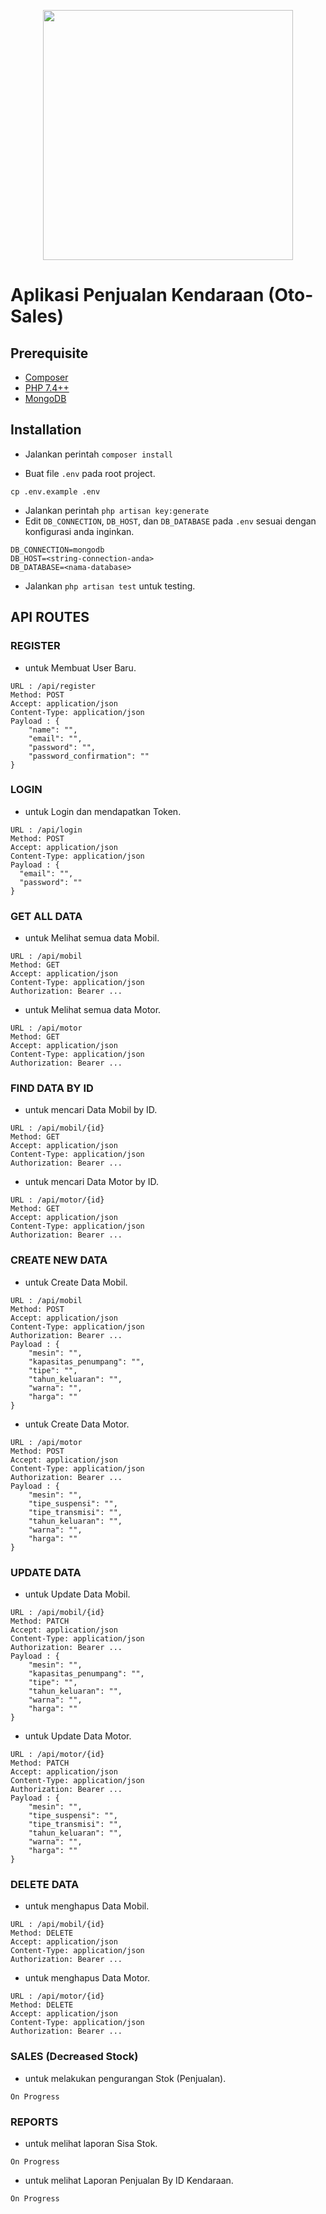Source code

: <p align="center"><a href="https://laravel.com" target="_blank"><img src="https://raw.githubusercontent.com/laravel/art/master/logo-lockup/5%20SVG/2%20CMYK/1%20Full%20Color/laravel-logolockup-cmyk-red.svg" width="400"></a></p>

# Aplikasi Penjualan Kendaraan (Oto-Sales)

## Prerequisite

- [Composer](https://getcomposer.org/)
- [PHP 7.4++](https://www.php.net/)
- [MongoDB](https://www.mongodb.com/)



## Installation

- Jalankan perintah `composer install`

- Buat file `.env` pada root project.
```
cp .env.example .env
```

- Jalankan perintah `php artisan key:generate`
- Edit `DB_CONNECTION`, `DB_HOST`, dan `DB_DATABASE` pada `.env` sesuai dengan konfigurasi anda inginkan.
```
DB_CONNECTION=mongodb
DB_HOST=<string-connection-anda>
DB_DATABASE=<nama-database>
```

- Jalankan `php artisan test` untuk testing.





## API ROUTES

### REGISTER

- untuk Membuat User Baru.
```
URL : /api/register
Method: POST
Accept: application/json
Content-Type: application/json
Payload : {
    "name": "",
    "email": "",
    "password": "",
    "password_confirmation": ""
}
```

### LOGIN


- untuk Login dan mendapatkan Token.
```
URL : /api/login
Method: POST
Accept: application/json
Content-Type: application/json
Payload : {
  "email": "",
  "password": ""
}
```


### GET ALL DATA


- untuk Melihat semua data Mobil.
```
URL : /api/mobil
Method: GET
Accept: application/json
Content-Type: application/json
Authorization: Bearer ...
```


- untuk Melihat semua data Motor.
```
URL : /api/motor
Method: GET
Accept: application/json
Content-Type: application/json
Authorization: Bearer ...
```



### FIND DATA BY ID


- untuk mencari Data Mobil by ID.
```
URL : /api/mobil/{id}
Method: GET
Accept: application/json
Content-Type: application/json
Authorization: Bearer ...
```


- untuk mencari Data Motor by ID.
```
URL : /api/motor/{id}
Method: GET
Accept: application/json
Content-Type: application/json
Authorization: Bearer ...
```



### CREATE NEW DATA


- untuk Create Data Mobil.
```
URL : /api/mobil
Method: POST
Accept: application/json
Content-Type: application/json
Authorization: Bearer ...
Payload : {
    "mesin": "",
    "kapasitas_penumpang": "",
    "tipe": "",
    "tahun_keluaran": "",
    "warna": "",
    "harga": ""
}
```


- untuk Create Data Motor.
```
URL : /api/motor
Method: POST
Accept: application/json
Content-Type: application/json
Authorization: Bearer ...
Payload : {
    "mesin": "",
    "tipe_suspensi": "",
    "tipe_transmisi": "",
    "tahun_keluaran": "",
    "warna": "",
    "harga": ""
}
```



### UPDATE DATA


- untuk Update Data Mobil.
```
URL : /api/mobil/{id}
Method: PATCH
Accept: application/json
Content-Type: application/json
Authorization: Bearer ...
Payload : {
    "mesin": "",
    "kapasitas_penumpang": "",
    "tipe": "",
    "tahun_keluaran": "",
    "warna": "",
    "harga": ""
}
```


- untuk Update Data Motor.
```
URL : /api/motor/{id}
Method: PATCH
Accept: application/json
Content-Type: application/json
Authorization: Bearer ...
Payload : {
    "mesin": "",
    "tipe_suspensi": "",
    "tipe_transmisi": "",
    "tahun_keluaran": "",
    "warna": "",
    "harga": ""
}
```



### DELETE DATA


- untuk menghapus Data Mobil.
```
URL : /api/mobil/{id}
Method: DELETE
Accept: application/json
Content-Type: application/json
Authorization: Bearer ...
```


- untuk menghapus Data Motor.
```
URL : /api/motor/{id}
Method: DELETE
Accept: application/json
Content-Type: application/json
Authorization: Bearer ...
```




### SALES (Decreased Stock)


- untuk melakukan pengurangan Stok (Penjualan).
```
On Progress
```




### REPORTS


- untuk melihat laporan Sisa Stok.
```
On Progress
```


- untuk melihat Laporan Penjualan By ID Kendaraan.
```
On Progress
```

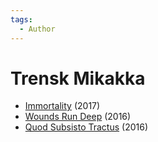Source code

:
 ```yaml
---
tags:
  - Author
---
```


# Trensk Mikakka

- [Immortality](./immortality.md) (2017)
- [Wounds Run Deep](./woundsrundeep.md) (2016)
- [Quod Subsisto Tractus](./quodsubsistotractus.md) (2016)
◆ ◆ ◆ ◆ ◆ ◆ ◆
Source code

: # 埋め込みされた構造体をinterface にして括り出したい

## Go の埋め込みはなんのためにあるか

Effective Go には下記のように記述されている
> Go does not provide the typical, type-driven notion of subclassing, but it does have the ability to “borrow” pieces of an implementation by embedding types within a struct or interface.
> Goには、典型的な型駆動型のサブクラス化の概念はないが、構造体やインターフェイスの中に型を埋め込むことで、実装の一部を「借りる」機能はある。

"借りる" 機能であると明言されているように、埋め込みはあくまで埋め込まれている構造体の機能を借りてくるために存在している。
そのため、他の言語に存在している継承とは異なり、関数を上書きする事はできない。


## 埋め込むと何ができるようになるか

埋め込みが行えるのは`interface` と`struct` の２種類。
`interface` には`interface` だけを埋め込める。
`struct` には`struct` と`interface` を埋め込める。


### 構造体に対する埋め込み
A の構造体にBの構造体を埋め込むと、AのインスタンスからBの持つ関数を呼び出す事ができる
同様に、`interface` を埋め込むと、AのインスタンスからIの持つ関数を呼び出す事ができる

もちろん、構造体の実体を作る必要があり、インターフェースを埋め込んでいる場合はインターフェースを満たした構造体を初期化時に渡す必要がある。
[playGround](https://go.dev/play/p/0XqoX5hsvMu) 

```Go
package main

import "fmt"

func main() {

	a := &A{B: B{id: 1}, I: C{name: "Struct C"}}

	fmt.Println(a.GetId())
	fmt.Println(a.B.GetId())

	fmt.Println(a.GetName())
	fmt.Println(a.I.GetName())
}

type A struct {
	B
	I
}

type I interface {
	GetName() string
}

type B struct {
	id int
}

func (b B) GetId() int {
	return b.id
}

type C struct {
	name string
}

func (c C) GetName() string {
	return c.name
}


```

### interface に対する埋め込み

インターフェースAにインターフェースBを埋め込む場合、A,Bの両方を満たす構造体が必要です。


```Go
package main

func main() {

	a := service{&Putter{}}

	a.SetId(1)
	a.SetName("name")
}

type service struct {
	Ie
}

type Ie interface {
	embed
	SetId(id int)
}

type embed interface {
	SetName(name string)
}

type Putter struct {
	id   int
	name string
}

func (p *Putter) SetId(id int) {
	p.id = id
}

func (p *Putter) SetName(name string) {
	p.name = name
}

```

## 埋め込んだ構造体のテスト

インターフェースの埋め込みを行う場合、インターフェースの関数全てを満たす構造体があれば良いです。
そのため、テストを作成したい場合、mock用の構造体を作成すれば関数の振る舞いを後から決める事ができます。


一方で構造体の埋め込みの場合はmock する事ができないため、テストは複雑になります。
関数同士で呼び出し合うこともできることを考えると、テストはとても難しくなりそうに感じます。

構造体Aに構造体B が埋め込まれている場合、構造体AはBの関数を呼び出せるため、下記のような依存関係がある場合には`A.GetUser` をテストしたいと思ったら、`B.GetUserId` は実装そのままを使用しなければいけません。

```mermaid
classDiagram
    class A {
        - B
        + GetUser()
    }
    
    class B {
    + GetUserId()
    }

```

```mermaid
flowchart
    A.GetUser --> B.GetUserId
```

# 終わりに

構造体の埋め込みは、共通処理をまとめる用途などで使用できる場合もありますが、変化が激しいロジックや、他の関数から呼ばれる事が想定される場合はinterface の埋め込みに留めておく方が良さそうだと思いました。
◆ ◆ ◆ ◆ ◆ ◆ ◆
— Problem statement —
When a line in the listing has the word "mencari", return that line.

— Answer box —
- untuk mencari Data Mobil by ID.
- untuk mencari Data Motor by ID.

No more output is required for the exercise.